Greek life steps up the competition
The step competition has been a part of GC’s Greek Week since it began in the mid-70s, continuing to spark interest and excitement within Greek communities and the student body as a whole.
“The foundation of step derived from the culture of Africa . . . and it was translated to Greek Life as a sign of appreciation, a sign of uplifting one another within our community,” said Michael Igbonagwam, assistant director of Fraternity and Sorority Life.
According to “Many Steps,” a documentary on the history of step, this form of dance originated within African culture and has been a part of predominantly African Greek communities since its very beginning. Every rhythm and/or beat incorporated into a step routine is reflective of African culture.
Step dancing was introduced to GC when the school was a regional flagship institution, and members of the National Pan-Hellenic Council (NPHC), the nine historically African-American sororities and fraternities, actively participated in step.

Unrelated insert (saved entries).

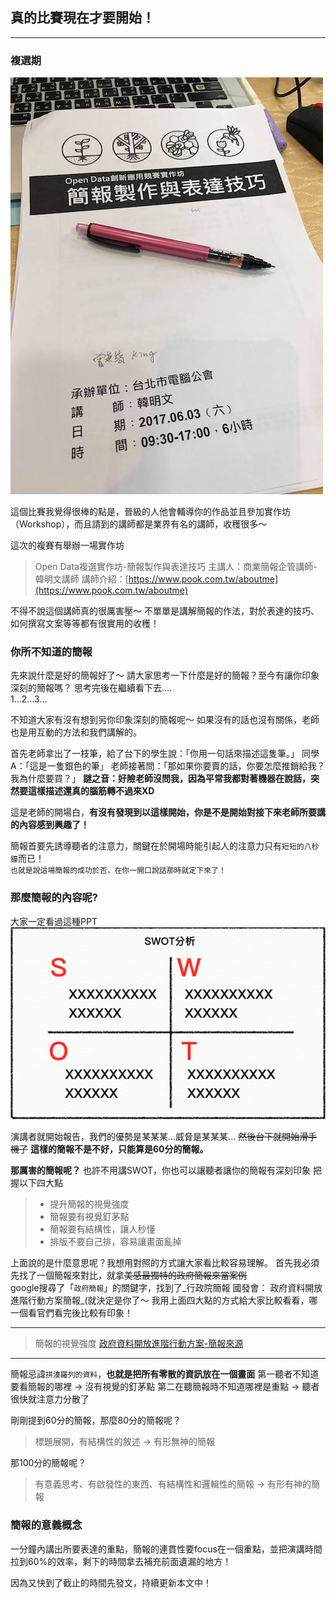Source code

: ## 真的比賽現在才要開始！
---

### 複選期

![](https://github.com/tinatyc/King-Ironman-30Day-Challenge/blob/master/2018/article/img/day8_1.jpg?raw=true)
    
這個比賽我覺得很棒的點是，晉級的人他會輔導你的作品並且參加實作坊（Workshop），而且請到的講師都是業界有名的講師，收穫很多～

這次的複賽有舉辦一場實作坊

> Open Data複選實作坊-簡報製作與表達技巧
> 主講人：商業簡報企管講師-韓明文講師
> 講師介紹：[https://www.pook.com.tw/aboutme](https://www.pook.com.tw/aboutme)

不得不說這個講師真的很厲害壓～
不單單是講解簡報的作法，對於表達的技巧、如何撰寫文案等等都有很實用的收穫！

### 你所不知道的簡報

先來說什麼是好的簡報好了～
請大家思考一下什麼是好的簡報？至今有讓你印象深刻的簡報嗎？
思考完後在繼續看下去....    
1...2...3...
    
不知道大家有沒有想到另你印象深刻的簡報呢～
如果沒有的話也沒有關係，老師也是用互動的方法和我們講解的。

首先老師拿出了一枝筆，給了台下的學生說：「你用一句話來描述這隻筆。」
同學A：「這是一隻銀色的筆」
老師接著問：「那如果你要賣的話，你要怎麼推銷給我？我為什麼要買？」
**謎之音：好險老師沒問我，因為平常我都對著機器在說話，突然要這樣描述還真的腦筋轉不過來XD**

這是老師的開場白，**有沒有發現到以這樣開始，你是不是開始對接下來老師所要講的內容感到興趣了！**

簡報首要先誘導聽者的注意力，關鍵在於開場時能引起人的注意力只有`短短的八秒鐘`而已！    
`也就是說這場簡報的成功於否，在你一開口說話那時就定下來了！`

### 那麼簡報的內容呢?

大家一定看過這種PPT
![PPT](https://github.com/tinatyc/King-Ironman-30Day-Challenge/blob/master/2018/article/img/day8_2.png?raw=true)

演講者就開始報告，我們的優勢是某某某...威脅是某某某...
~~然後台下就開始滑手機了~~
**這樣的簡報不是不好，只能算是60分的簡報。**

**那厲害的簡報呢？**
也許不用講SWOT，你也可以讓聽者讓你的簡報有深刻印象
把握以下四大點

> - 提升簡報的視覺強度
> - 簡報要有視覺釘茅點
> - 簡報要有結構性，讓人秒懂
> - 排版不要自己排，容易讓畫面亂掉

上面說的是什麼意思呢？我想用對照的方式讓大家看比較容易理解。
首先我必須先找了一個簡報來對比，就拿~~美感最獨特的政府簡報來當案例~~  
google搜尋了「`政府簡報`」的關鍵字，找到了_行政院簡報 國發會： 政府資料開放進階行動方案簡報_(就決定是你了～
我用上面四大點的方式給大家比較看看，哪一個看官們看完後比較有印象！

---
> 簡報的視覺強度
[政府資料開放進階行動方案-簡報來源](https://www.slideshare.net/releaseey/ss-52612225)



---

簡報忌諱`拼湊羅列的資料`，**也就是把所有零散的資訊放在一個畫面**
第一聽者不知道要看簡報的哪裡 → 沒有視覺的釘茅點
第二在聽簡報時不知道哪裡是重點 → 聽者很快就注意力分散了

剛剛提到60分的簡報，那麼80分的簡報呢？
> 標題展開，有結構性的敘述 → 有形無神的簡報

那100分的簡報呢？
> 有意義思考、有啟發性的東西、有結構性和邏輯性的簡報 → 有形有神的簡報

### 簡報的意義概念

一分鐘內講出所要表達的重點，簡報的連貫性要focus在一個重點，並把演講時間拉到60%的效率，剩下的時間拿去補充前面遺漏的地方！

因為又快到了截止的時間先發文，持續更新本文中！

“As time evolved and our mission changed, what happened was our predominantly white students would see those students of color who belong to these Greek organizations stepping,” said Stacey Milner, director of the GC Cultural Center. “So they kind of took on that role and brought it into their organizations by asking those Greek letter organization members if they would teach them.”
Milner explained that a defining moment in this process was when groups like Delta Zeta reached out to the ladies of Delta Sigma Theta, an NPHC sorority, to learn how to step.
“Although they don’t know where they learned it from, because it’s been handed down from sister to sister to sister, there are members who learned how to step from those NPHC groups,” Milner said.
While step has managed to cross social and cultural barriers in countless Greek life communities, it has also merged into something almost entirely different in today’s Panhellenic groups. Though its underlying influences are present in each Greek Week step routine, its outward appearance seems far from where it began.
“If you were to go to an NPHC step show, and if you were to attend Sunday night’s step show, they’ll look real different,” said Tiffany Bayne, GC’s director of Fraternity and Sorority Life, in regards to Greek Week’s step routines.
Greek Week’s step routines have transformed so much from what they originally were that questions have been raised about potentially changing the name of the step competition. However, there are currently no ideas for what it might be called.
What has traditionally been a masculine art form now has a huge majority of female participants in Greek Systems at colleges around the country—so much so that ATO has been the only chapter from the IFC to perform a routine at the GC competition in the last four years.
There was speculation of two more IFC chapters participating this year. However, due to their inability to get their routine done time and follow the regulations required to enter a routine, both withdrew from the competition.
“I do think we’re on the cusp of a culture shift there,” Bayne said.
While GC students may not have left the Greek Week step performance understanding what original step looks like, or its sacred roots.